Dataset extract section start

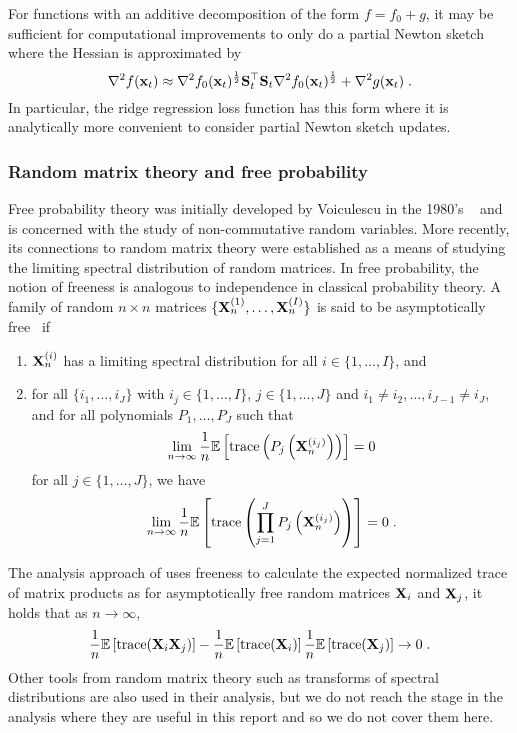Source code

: For functions with an additive decomposition of the form $f=f_0+g$, it may be sufficient for computational improvements to only do a partial Newton sketch~\citep{Pilanci:2017} where the Hessian is approximated by
\[
\nabla^2f(\mathbf{x}_t) \approx \nabla^2f_0(\mathbf{x}_t)^\frac{1}{2}\mathbf{S}_t^\top\mathbf{S}_t\nabla^2f_0(\mathbf{x}_t)^\frac{1}{2} + \nabla^2g(\mathbf{x}_t) \;.
\]
In particular, the ridge regression loss function has this form where it is analytically more convenient to consider partial Newton sketch updates.

\subsubsection{Random matrix theory and free probability}

Free probability theory was initially developed by Voiculescu in the 1980's ~\citep{Anderson:2009} and is concerned with the study of non-commutative random variables. More recently, its connections to random matrix theory were established as a means of studying the limiting spectral distribution of random matrices. In free probability, the notion of freeness is analogous to independence in classical probability theory. A family of random $n\times n$ matrices $\{\mathbf{X}_n^{(1)},\ldots,\mathbf{X}_n^{(I)}\}$ is said to be asymptotically free~\citep{Couillet:2011_free} if
\begin{enumerate}
\item
$\mathbf{X}_n^{(i)}$ has a limiting spectral distribution for all $i\in\{1,\ldots,I\}$, and
\item
for all $\{i_1,\ldots,i_J\}$ with $i_j\in\{1,\ldots,I\}$, $j\in\{1,\ldots,J\}$ and $i_1\neq i_2,\ldots,i_{J-1}\neq i_J$, and for all polynomials $P_1,\ldots,P_J$ such that
\[
\lim_{n\rightarrow\infty} \frac{1}{n}\mathbb{E}\left[\mathrm{trace}\left(P_j\left(\mathbf{X}_n^{(i_j)}\right)\right)\right] = 0
\]
for all $j\in\{1,\ldots,J\}$, we have
\[
\lim_{n\rightarrow\infty} \frac{1}{n}\mathbb{E}\left[\mathrm{trace}\left(\prod_{j=1}^JP_j\left(\mathbf{X}_n^{(i_j)}\right)\right)\right] = 0 \;.
\]
\end{enumerate}
The analysis approach of \citet{Lacotte:2020} uses freeness to calculate the expected normalized trace of matrix products as for asymptotically free random matrices $\mathbf{X}_i$ and $\mathbf{X}_j$, it holds that as $n\rightarrow\infty$,
\[
\frac{1}{n}\mathbb{E}\left[\mathrm{trace}(\mathbf{X}_i\mathbf{X}_j)\right] - \frac{1}{n}\mathbb{E}\left[\mathrm{trace}(\mathbf{X}_i)\right]\frac{1}{n}\mathbb{E}\left[\mathrm{trace}(\mathbf{X}_j)\right] \rightarrow 0 \;.
\]
Other tools from random matrix theory such as transforms of spectral distributions are also used in their analysis, but we do not reach the stage in the analysis where they are useful in this report and so we do not cover them here.


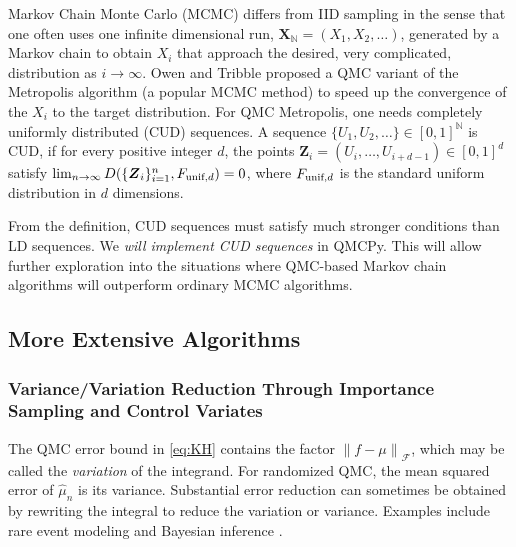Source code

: \documentclass[11pt]{NSFamsart}
\newcommand{\unif}{\textup{unif}}
\newcommand{\naturals}{{\mathbb{N}}}
\newcommand{\bX}{{\boldsymbol{X}}}
\newcommand{\bZ}{{\boldsymbol{Z}}}
\newcommand{\calf}{{\mathcal{F}}}
\newcommand{\norm}[2][{}]{\ensuremath{\left \lVert #2 \right \rVert}_{#1}}
\newcommand{\hmu}{\hat{\mu}}
\begin{document}
Markov Chain Monte Carlo (MCMC) differs from IID sampling in the sense that one often uses one infinite dimensional run, $\bX_{\naturals} = (X_1, X_2, \dots)$, generated by a Markov chain to obtain $X_i$ that approach the desired, very complicated, distribution as $i \to \infty$.  Owen and Tribble \cite{OweTri05a} proposed a QMC variant of the Metropolis algorithm (a popular MCMC method) to speed up the convergence of the $X_i$ to the target distribution.  For QMC Metropolis, one needs completely uniformly distributed (CUD) sequences.  A sequence $\{U_1, U_2, \ldots \} \in [0, 1]^{\naturals}$  is CUD, if for every positive integer $d$, the points $\bZ_i = (U_{i}, \ldots, U_{i+d-1}) \in [0, 1]^d$ satisfy $\lim_{n \to \infty} D(\{ \bZ_i\}_{i=1}^n,F_{\unif,d}) = 0$, where $F_{\unif,d}$  is the standard uniform distribution in $d$ dimensions.

From the definition, CUD  sequences must satisfy much stronger conditions than LD sequences.  We \emph{will implement CUD sequences} in QMCPy.  This will allow further exploration into the situations where QMC-based Markov chain algorithms will outperform ordinary MCMC algorithms.


\subsection{More Extensive Algorithms}


\subsubsection{Variance/Variation Reduction Through Importance Sampling and Control Variates}
The QMC error bound in \eqref{eq:KH} contains the factor $\norm[\calf]{f - \mu}$, which may be called the \emph{variation} of the integrand.  For randomized QMC, the mean squared error of $\hmu_n$ is its variance.  Substantial error reduction can sometimes be obtained by rewriting the integral to reduce the variation or variance.  Examples include rare event modeling \cite{rubino2009rare} and Bayesian inference \cite{salmeron2000importance}.
\end{document}
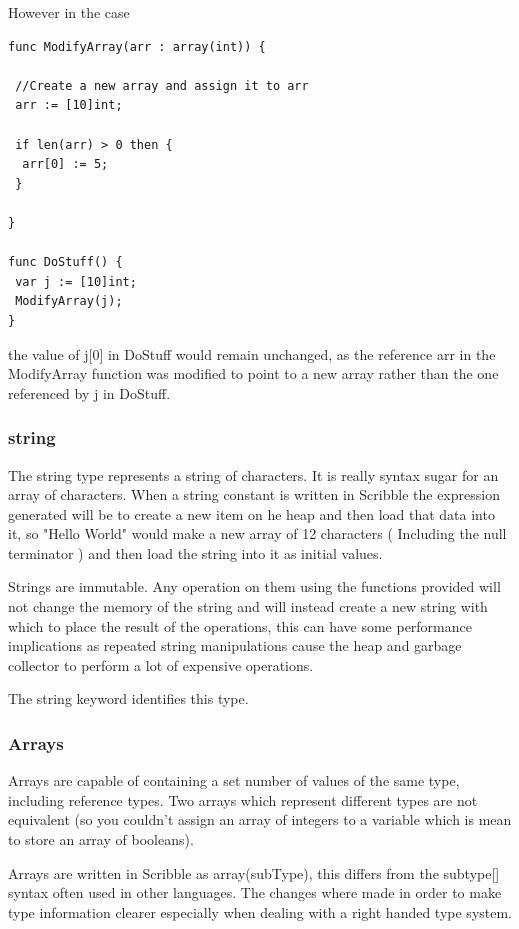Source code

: \documentclass[]{final_report}
\begin{document}
However in the case
\begin{verbatim}
func ModifyArray(arr : array(int)) {

 //Create a new array and assign it to arr
 arr := [10]int;

 if len(arr) > 0 then {
  arr[0] := 5;
 }

}

func DoStuff() {
 var j := [10]int;
 ModifyArray(j);
}
\end{verbatim}
the value of j[0] in DoStuff would remain unchanged, as the reference arr in the ModifyArray function was modified to point to a new array rather than the one referenced by j in DoStuff.

\subsubsection{string}

The string type represents a string of characters. It is really syntax sugar for an array of characters. When a string constant is written in Scribble the expression generated will be to create a new item on he heap and then load that data into it, so "Hello World" would make a new array of 12 characters ( Including the null terminator ) and then load the string into it as initial values.

Strings are immutable. Any operation on them using the functions provided will not change the memory of the string and will instead create a new string with which to place the result of the operations, this can have some performance implications as repeated string manipulations cause the heap and garbage collector to perform a lot of expensive operations.

The string keyword identifies this type.

\subsubsection{Arrays}

Arrays are capable of containing a set number of values of the same type, including reference types. Two arrays which represent different types are not equivalent (so you couldn't assign an array of integers to a variable which is mean to store an array of booleans).

Arrays are written in Scribble as array(subType), this differs from the subtype[] syntax often used in other languages. The changes where made in order to make type information clearer especially when dealing with a right handed type system.
\end{document}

Dataset extract section end

Exercise directions => Above are the records. Copy every line in them holding "theory".

Answer for the task =>
\subsubsection{Random matrix theory and free probability}
Free probability theory was initially developed by Voiculescu in the 1980's ~\citep{Anderson:2009} and is concerned with the study of non-commutative random variables. More recently, its connections to random matrix theory were established as a means of studying the limiting spectral distribution of random matrices. In free probability, the notion of freeness is analogous to independence in classical probability theory. A family of random $n\times n$ matrices $\{\mathbf{X}_n^{(1)},\ldots,\mathbf{X}_n^{(I)}\}$ is said to be asymptotically free~\citep{Couillet:2011_free} if
Other tools from random matrix theory such as transforms of spectral distributions are also used in their analysis, but we do not reach the stage in the analysis where they are useful in this report and so we do not cover them here.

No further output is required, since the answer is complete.